Este livro refaz a trajetória de seis desses notórios carrascos – Klaus Barbie, Josef Mengele, Albert Speer, Franz Stangl, Gustav Wagner e Adolf Eichmann. Todos eles foram o que se poderia chamar de “bons nazistas”. Não se trata, evidentemente, de qualificá-los como “bons” no sentido moral do termo. O adjetivo “bom”, aqui, deve ser lido como uma triste ironia. Pois o fato é que esses personagens, responsáveis por indescritíveis atrocidades, integraram-se razoavelmente bem às sociedades em que escolheram viver depois da guerra, sem que seu terrível passado lhes tenha sido um obstáculo para o reconhecimento como cidadãos.
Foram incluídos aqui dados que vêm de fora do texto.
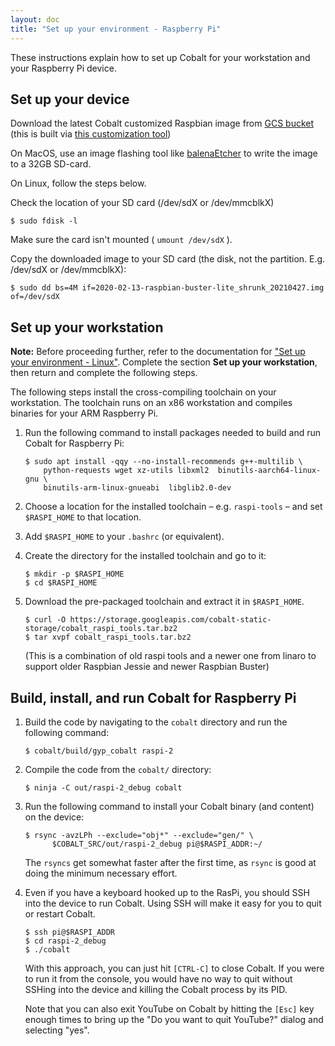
 ```yaml
---
layout: doc
title: "Set up your environment - Raspberry Pi"
---
```


These instructions explain how to set up Cobalt for your workstation and your
Raspberry Pi device.

## Set up your device

Download the latest Cobalt customized Raspbian image from <a
href="https://storage.googleapis.com/cobalt-static-storage/2020-02-13-raspbian-buster-lite_shrunk_20210427.img">GCS bucket</a>
(this is built via <a
href="https://github.com/youtube/cobalt/tree/master/tools/raspi_image#readme">this
customization tool</a>)

On MacOS, use an image flashing tool like <a href="https://www.balena.io/etcher/">balenaEtcher</a> to write the image to a 32GB SD-card.

On Linux, follow the steps below.

Check the location of your SD card (/dev/sdX or /dev/mmcblkX)

```
$ sudo fdisk -l
```
Make sure the card isn't mounted ( `umount /dev/sdX` ).

Copy the downloaded image to your SD card (the disk, not the partition. E.g. /dev/sdX or /dev/mmcblkX):

```
$ sudo dd bs=4M if=2020-02-13-raspbian-buster-lite_shrunk_20210427.img of=/dev/sdX
```

## Set up your workstation

<aside class="note">
<b>Note:</b> Before proceeding further, refer to the documentation for <a href="setup-linux.html">"Set up your environment - Linux"</a>. Complete the section <b>Set up your workstation</b>, then return and complete the following steps.
</aside>

The following steps install the cross-compiling toolchain on your workstation.
The toolchain runs on an x86 workstation and compiles binaries for your ARM
Raspberry Pi.

1.  Run the following command to install packages needed to build and run
    Cobalt for Raspberry Pi:

    ```
    $ sudo apt install -qqy --no-install-recommends g++-multilib \
        python-requests wget xz-utils libxml2  binutils-aarch64-linux-gnu \
        binutils-arm-linux-gnueabi  libglib2.0-dev
    ```

1.  Choose a location for the installed toolchain &ndash; e.g. `raspi-tools`
    &ndash; and set `$RASPI_HOME` to that location.

1.  Add `$RASPI_HOME` to your `.bashrc` (or equivalent).

1.  Create the directory for the installed toolchain and go to it:

    ```
    $ mkdir -p $RASPI_HOME
    $ cd $RASPI_HOME
    ```

1.  Download the pre-packaged toolchain and extract it in `$RASPI_HOME`.

    ```
    $ curl -O https://storage.googleapis.com/cobalt-static-storage/cobalt_raspi_tools.tar.bz2
    $ tar xvpf cobalt_raspi_tools.tar.bz2
    ```

    (This is a combination of old raspi tools and a newer one from linaro
     to support older Raspbian Jessie and newer Raspbian Buster)

## Build, install, and run Cobalt for Raspberry Pi

1.  Build the code by navigating to the `cobalt` directory and run the
    following command:

    ```
    $ cobalt/build/gyp_cobalt raspi-2
    ```

1.  Compile the code from the `cobalt/` directory:

    ```
    $ ninja -C out/raspi-2_debug cobalt
    ```

1.  Run the following command to install your Cobalt binary (and content)
    on the device:

    ```
    $ rsync -avzLPh --exclude="obj*" --exclude="gen/" \
          $COBALT_SRC/out/raspi-2_debug pi@$RASPI_ADDR:~/
    ```

    The `rsyncs` get somewhat faster after the first time, as `rsync` is good at
    doing the minimum necessary effort.

1.  Even if you have a keyboard hooked up to the RasPi, you should SSH
    into the device to run Cobalt. Using SSH will make it easy for you
    to quit or restart Cobalt.

    ```
    $ ssh pi@$RASPI_ADDR
    $ cd raspi-2_debug
    $ ./cobalt
    ```

    With this approach, you can just hit `[CTRL-C]` to close Cobalt. If you
    were to run it from the console, you would have no way to quit without
    SSHing into the device and killing the Cobalt process by its PID.

    Note that you can also exit YouTube on Cobalt by hitting the `[Esc]` key
    enough times to bring up the "Do you want to quit YouTube?" dialog and
    selecting "yes".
Em pelo menos um caso, o de Albert Speer, sua experiência como nazista não apenas foi tolerada, como fez dele uma espécie de testemunha privilegiada daqueles tempos sombrios. Mesmo enquanto cumpria sua pena, Speer foi visto não como o criminoso que era, mas sim como um mero narrador daquilo que viu, como se ele não tivesse tido nenhuma responsabilidade, mesmo tendo sido o principal ministro do ditador nazista Adolf Hitler. Não à toa, Speer viveu o pós-guerra como um autêntico “bom nazista”, especialmente depois que deixou a prisão e passou a dar entrevistas em que jurava não ter nada a ver com o Holocausto – embora dissesse aceitar a “responsabilidade objetiva”, isto é, a responsabilidade genérica por ter participado do governo assassino de Hitler, mas não por ter cometido qualquer crime. Era um de seus tantos truques para criar uma imagem de alguém que não teve escolha e que, no fundo, tinha bom coração.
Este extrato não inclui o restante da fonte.